(Stored data)
********************
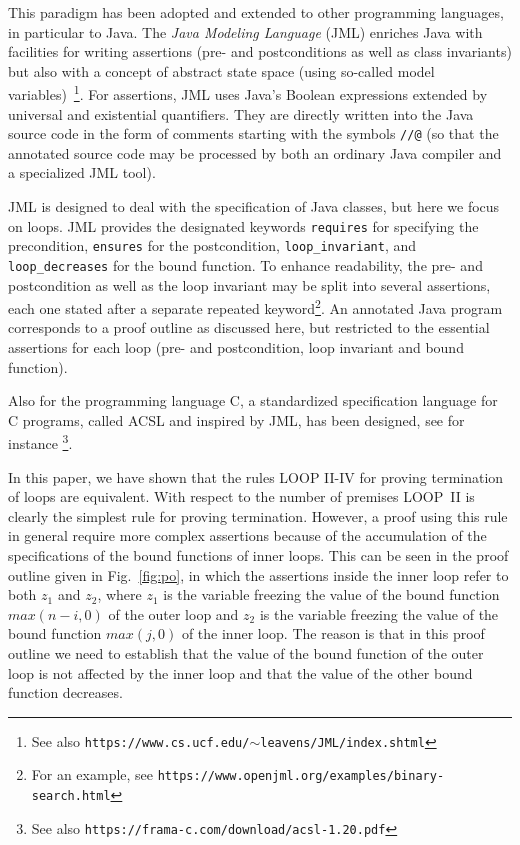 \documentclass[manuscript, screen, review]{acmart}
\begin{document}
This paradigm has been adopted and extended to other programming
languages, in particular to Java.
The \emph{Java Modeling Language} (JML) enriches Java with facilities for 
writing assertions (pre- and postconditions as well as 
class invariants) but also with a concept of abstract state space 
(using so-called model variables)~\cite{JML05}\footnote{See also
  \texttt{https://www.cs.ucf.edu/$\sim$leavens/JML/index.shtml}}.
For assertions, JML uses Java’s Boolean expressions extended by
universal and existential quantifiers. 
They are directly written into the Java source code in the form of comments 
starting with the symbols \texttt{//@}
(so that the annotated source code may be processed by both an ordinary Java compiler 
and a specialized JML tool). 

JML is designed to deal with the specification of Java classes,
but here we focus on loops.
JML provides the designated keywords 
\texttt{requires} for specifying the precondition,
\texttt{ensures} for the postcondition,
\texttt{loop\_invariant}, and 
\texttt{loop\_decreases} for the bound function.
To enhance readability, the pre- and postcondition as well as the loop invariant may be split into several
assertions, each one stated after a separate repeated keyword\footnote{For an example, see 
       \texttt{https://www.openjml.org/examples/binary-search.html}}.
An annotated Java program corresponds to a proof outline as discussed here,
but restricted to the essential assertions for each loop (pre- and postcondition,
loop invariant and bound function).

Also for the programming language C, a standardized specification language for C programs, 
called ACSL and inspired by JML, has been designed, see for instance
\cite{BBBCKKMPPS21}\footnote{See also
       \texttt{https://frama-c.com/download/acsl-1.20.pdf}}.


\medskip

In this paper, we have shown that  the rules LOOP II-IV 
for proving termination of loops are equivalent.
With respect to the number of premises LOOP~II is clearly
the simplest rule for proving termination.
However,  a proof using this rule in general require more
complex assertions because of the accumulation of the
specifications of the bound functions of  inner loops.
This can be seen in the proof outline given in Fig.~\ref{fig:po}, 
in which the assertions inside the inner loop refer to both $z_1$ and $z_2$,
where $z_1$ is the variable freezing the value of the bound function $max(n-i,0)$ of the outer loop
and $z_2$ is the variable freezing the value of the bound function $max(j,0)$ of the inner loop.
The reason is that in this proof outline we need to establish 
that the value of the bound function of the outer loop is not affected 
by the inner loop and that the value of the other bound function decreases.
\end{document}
********************
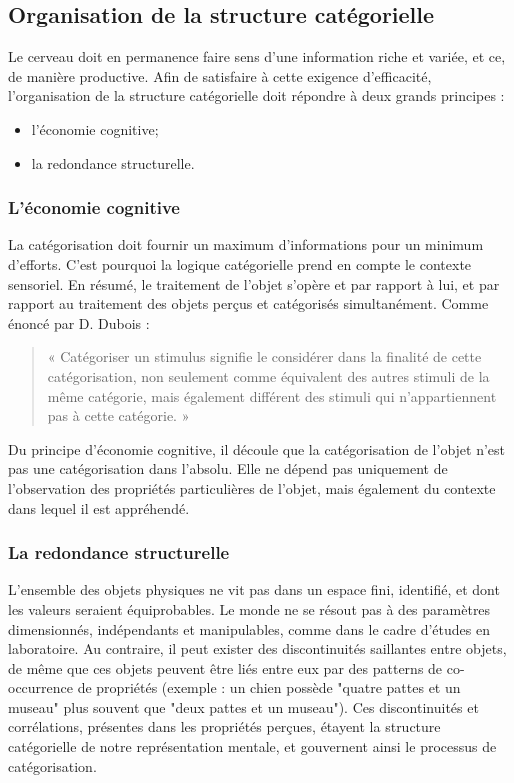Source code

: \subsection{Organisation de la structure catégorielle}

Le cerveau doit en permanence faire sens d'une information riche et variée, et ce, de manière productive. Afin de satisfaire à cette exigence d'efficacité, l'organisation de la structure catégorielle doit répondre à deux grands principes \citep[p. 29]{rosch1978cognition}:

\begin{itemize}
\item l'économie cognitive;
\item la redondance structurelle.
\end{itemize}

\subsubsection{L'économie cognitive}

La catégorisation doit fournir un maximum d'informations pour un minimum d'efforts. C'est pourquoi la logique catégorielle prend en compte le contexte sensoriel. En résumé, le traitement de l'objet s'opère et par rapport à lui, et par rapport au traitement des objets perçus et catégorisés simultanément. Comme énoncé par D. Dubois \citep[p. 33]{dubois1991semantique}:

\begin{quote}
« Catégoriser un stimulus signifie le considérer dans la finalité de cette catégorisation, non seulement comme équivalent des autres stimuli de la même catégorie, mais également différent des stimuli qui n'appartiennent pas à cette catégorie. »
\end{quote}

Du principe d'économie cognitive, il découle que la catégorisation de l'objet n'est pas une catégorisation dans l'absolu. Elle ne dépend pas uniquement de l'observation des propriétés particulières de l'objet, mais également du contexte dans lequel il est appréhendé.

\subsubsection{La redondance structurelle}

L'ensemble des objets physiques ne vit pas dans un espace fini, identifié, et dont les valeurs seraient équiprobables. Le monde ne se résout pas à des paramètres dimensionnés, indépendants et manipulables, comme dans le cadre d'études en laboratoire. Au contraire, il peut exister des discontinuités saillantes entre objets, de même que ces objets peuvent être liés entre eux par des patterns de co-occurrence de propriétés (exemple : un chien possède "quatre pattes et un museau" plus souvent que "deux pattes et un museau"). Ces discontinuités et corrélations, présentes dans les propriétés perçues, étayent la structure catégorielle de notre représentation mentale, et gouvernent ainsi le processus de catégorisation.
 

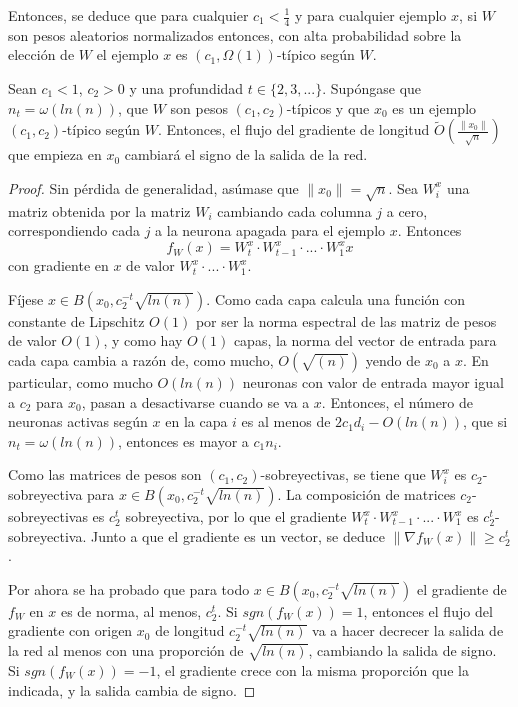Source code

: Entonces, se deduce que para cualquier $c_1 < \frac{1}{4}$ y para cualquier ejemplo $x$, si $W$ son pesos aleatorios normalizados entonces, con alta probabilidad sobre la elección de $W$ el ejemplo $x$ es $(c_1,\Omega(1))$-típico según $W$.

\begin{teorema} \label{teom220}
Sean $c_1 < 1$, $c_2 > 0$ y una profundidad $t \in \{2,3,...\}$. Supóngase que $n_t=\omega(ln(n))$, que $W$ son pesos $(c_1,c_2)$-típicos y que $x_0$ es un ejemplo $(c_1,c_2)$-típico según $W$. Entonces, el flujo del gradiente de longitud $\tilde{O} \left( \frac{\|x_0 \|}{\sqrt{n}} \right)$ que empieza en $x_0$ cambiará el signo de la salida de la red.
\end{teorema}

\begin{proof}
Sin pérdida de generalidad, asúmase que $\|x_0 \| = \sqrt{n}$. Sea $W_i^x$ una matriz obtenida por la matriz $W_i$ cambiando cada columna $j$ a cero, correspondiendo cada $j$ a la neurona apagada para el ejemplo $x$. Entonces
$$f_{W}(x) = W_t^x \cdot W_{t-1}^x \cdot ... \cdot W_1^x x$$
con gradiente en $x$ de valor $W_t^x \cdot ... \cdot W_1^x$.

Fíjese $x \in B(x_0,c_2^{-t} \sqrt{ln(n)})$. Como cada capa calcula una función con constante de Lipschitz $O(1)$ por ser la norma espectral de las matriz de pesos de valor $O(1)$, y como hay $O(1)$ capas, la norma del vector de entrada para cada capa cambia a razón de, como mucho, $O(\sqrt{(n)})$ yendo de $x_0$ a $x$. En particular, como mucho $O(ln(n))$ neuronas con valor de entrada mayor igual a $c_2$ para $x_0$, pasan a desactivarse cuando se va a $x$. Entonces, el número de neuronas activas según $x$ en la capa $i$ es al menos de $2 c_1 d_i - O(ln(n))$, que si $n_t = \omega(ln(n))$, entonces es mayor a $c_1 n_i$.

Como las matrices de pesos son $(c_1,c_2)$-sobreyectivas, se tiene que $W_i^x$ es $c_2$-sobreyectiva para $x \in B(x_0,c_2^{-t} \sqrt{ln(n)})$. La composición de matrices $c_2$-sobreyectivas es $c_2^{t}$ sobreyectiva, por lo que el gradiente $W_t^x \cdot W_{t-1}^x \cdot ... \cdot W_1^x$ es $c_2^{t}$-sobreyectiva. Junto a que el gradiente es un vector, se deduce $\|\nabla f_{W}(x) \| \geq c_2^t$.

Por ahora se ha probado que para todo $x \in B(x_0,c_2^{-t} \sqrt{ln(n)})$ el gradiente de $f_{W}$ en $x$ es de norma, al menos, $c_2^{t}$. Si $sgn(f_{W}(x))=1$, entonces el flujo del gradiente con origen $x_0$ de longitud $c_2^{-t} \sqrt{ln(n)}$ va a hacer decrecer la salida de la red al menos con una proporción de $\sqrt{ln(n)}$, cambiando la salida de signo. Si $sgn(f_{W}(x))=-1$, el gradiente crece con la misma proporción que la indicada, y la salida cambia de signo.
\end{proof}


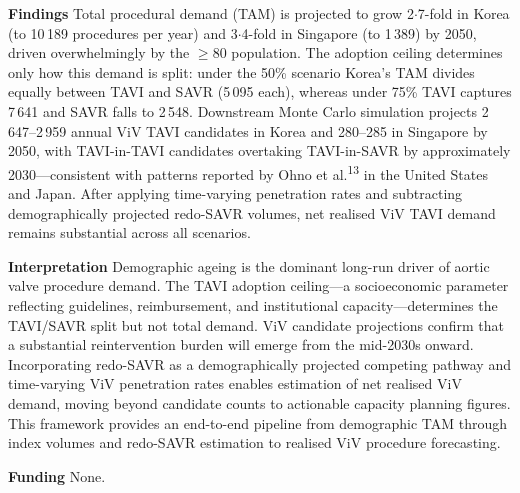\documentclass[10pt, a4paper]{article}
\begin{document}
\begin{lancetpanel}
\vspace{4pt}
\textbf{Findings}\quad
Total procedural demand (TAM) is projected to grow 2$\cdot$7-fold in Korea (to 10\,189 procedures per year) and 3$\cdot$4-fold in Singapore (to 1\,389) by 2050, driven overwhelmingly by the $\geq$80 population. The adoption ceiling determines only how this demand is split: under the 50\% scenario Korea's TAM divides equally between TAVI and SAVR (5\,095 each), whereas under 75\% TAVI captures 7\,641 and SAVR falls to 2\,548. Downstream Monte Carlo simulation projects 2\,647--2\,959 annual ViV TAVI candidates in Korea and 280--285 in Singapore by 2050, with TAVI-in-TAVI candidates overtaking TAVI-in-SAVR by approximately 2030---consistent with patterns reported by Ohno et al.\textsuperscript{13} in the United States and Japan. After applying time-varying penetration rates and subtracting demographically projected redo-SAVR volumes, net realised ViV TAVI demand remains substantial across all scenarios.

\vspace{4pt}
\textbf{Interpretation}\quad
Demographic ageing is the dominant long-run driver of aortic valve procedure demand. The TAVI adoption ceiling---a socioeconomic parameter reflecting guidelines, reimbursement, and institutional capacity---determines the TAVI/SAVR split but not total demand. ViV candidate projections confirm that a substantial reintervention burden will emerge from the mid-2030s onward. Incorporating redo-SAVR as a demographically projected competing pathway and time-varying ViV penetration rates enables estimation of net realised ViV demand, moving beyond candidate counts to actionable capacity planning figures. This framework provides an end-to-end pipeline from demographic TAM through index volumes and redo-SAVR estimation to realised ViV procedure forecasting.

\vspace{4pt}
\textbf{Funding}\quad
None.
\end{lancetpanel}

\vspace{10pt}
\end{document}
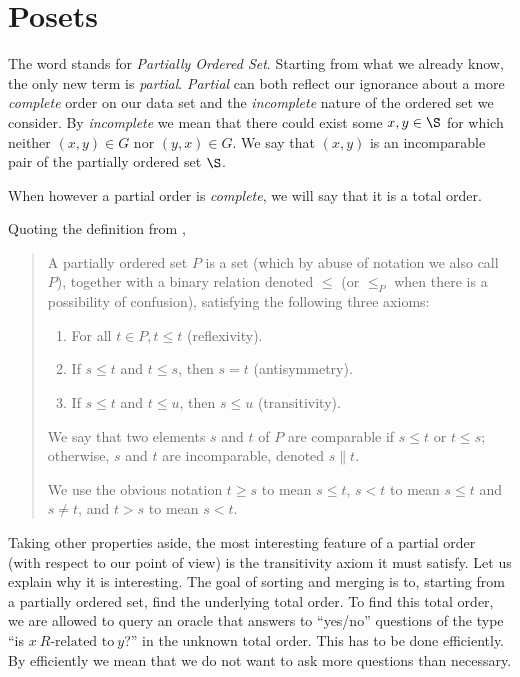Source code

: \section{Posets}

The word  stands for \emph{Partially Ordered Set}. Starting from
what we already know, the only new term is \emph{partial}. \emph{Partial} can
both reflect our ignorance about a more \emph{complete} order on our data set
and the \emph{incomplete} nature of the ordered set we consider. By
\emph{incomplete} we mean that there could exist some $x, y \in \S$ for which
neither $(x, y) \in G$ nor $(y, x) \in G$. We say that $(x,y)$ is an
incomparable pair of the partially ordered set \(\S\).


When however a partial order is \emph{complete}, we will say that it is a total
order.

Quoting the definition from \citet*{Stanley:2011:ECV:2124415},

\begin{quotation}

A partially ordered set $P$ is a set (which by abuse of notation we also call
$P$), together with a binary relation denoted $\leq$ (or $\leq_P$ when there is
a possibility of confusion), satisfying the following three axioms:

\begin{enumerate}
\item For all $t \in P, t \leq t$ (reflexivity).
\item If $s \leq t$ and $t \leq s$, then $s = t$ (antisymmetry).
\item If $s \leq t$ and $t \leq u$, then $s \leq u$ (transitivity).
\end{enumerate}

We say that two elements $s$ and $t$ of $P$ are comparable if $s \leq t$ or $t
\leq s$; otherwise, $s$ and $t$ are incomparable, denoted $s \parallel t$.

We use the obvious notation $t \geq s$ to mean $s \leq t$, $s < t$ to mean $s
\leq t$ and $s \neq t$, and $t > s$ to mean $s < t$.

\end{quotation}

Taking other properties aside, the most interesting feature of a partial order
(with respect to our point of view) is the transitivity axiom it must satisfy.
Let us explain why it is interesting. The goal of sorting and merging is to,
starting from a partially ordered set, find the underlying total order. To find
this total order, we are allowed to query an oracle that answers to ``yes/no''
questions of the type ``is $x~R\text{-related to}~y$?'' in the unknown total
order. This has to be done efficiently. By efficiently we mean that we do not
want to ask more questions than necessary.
********************
■ Activity
The lines you return should be those above that contain the word "begin", every one of them.

■ Response below
\begin{document}
\begin{itemize}
\begin{quote}
\begin{teorema} \label{teom220}
\begin{proof}
\begin{document}
\begin{lancetpanel}
\begin{quotation}
\begin{enumerate}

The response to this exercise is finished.